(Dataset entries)
####################

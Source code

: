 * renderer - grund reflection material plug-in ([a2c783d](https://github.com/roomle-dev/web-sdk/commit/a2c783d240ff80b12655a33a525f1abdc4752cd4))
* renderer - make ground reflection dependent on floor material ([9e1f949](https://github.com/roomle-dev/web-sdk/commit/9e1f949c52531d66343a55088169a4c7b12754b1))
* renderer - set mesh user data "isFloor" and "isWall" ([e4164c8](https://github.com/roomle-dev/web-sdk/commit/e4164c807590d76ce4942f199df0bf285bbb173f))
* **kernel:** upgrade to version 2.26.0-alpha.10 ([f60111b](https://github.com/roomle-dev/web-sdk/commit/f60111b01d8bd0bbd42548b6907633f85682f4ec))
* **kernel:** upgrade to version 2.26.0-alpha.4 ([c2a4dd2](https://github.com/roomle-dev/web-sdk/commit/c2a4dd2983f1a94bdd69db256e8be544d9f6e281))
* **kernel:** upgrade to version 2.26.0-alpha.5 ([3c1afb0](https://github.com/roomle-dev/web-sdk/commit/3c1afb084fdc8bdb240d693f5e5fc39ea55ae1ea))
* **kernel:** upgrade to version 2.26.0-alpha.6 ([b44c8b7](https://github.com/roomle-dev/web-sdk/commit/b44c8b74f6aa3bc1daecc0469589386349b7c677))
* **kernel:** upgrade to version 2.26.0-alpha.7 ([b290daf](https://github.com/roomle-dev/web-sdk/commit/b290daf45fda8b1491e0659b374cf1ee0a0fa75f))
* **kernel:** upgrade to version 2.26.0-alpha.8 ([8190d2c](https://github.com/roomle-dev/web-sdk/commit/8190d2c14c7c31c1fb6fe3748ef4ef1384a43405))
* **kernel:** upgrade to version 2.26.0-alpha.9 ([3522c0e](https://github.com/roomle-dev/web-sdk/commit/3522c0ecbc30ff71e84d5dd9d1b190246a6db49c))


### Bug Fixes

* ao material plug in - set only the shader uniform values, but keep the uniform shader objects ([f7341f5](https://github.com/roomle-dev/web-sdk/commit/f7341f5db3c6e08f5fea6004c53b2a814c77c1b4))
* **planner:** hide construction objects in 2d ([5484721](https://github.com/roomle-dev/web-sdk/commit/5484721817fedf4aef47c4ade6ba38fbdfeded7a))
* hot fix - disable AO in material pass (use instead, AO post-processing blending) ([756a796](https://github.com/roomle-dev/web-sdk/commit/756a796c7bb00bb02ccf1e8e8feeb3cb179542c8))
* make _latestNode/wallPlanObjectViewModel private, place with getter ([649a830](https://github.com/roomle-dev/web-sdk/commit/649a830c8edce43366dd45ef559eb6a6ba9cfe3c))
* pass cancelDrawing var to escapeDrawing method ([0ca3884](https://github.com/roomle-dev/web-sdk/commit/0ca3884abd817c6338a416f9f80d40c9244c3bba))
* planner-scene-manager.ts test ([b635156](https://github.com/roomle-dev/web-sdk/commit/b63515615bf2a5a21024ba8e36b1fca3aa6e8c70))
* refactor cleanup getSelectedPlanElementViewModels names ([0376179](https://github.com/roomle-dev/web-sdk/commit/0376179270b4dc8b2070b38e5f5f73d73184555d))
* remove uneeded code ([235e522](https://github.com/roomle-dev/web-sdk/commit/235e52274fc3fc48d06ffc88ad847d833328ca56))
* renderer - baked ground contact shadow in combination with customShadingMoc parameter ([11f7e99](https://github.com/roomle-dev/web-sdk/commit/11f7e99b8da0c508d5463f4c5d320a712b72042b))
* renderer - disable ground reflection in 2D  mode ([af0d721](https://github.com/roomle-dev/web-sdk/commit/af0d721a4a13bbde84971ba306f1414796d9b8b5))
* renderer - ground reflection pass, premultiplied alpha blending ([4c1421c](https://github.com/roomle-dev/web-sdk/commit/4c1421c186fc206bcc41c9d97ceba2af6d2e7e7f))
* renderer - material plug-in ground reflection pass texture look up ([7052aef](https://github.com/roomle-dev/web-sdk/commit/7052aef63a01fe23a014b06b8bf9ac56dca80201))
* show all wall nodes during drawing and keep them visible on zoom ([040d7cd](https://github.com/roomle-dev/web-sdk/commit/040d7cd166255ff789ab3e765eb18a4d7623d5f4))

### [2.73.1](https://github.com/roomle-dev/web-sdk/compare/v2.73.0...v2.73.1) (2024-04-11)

####################

Nothing but lines that contain "alpha" should appear in the answer. Copy each from the records.

**SOLUTION**
* **kernel:** upgrade to version 2.26.0-alpha.10 ([f60111b](https://github.com/roomle-dev/web-sdk/commit/f60111b01d8bd0bbd42548b6907633f85682f4ec))
* **kernel:** upgrade to version 2.26.0-alpha.4 ([c2a4dd2](https://github.com/roomle-dev/web-sdk/commit/c2a4dd2983f1a94bdd69db256e8be544d9f6e281))
* **kernel:** upgrade to version 2.26.0-alpha.5 ([3c1afb0](https://github.com/roomle-dev/web-sdk/commit/3c1afb084fdc8bdb240d693f5e5fc39ea55ae1ea))
* **kernel:** upgrade to version 2.26.0-alpha.6 ([b44c8b7](https://github.com/roomle-dev/web-sdk/commit/b44c8b74f6aa3bc1daecc0469589386349b7c677))
* **kernel:** upgrade to version 2.26.0-alpha.7 ([b290daf](https://github.com/roomle-dev/web-sdk/commit/b290daf45fda8b1491e0659b374cf1ee0a0fa75f))
* **kernel:** upgrade to version 2.26.0-alpha.8 ([8190d2c](https://github.com/roomle-dev/web-sdk/commit/8190d2c14c7c31c1fb6fe3748ef4ef1384a43405))
* **kernel:** upgrade to version 2.26.0-alpha.9 ([3522c0e](https://github.com/roomle-dev/web-sdk/commit/3522c0ecbc30ff71e84d5dd9d1b190246a6db49c))
* renderer - ground reflection pass, premultiplied alpha blending ([4c1421c](https://github.com/roomle-dev/web-sdk/commit/4c1421c186fc206bcc41c9d97ceba2af6d2e7e7f))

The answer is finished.